EXERCISE PROMPT> Which of the lines in the data mention the string "utility"? List them all.

---- DATASET

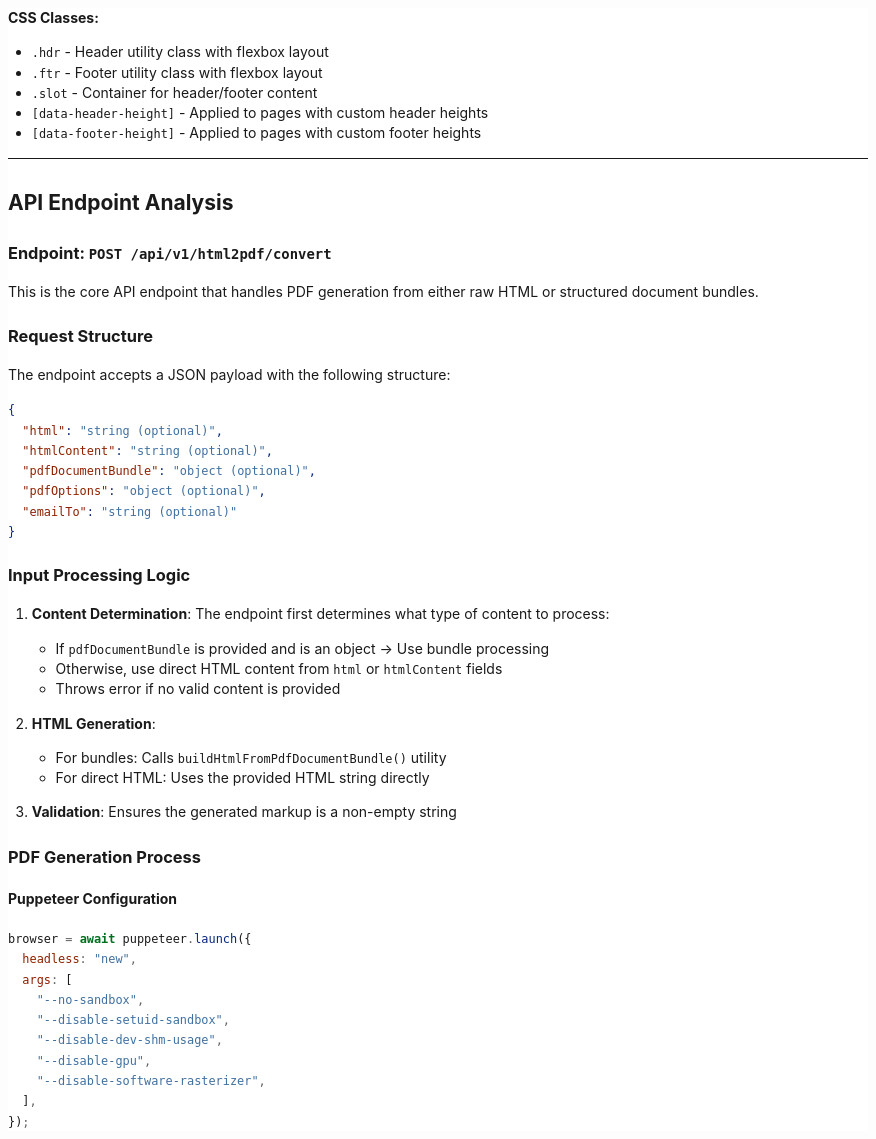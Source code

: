 **CSS Classes:**

- `.hdr` - Header utility class with flexbox layout
- `.ftr` - Footer utility class with flexbox layout
- `.slot` - Container for header/footer content
- `[data-header-height]` - Applied to pages with custom header heights
- `[data-footer-height]` - Applied to pages with custom footer heights

---

## API Endpoint Analysis

### Endpoint: `POST /api/v1/html2pdf/convert`

This is the core API endpoint that handles PDF generation from either raw HTML or structured document bundles.

### Request Structure

The endpoint accepts a JSON payload with the following structure:

```json
{
  "html": "string (optional)",
  "htmlContent": "string (optional)",
  "pdfDocumentBundle": "object (optional)",
  "pdfOptions": "object (optional)",
  "emailTo": "string (optional)"
}
```

### Input Processing Logic

1. **Content Determination**: The endpoint first determines what type of content to process:

   - If `pdfDocumentBundle` is provided and is an object → Use bundle processing
   - Otherwise, use direct HTML content from `html` or `htmlContent` fields
   - Throws error if no valid content is provided

2. **HTML Generation**:

   - For bundles: Calls `buildHtmlFromPdfDocumentBundle()` utility
   - For direct HTML: Uses the provided HTML string directly

3. **Validation**: Ensures the generated markup is a non-empty string

### PDF Generation Process

#### Puppeteer Configuration

```javascript
browser = await puppeteer.launch({
  headless: "new",
  args: [
    "--no-sandbox",
    "--disable-setuid-sandbox",
    "--disable-dev-shm-usage",
    "--disable-gpu",
    "--disable-software-rasterizer",
  ],
});
```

--------

RESULT OF THIS TASK>
- `.hdr` - Header utility class with flexbox layout
- `.ftr` - Footer utility class with flexbox layout
   - For bundles: Calls `buildHtmlFromPdfDocumentBundle()` utility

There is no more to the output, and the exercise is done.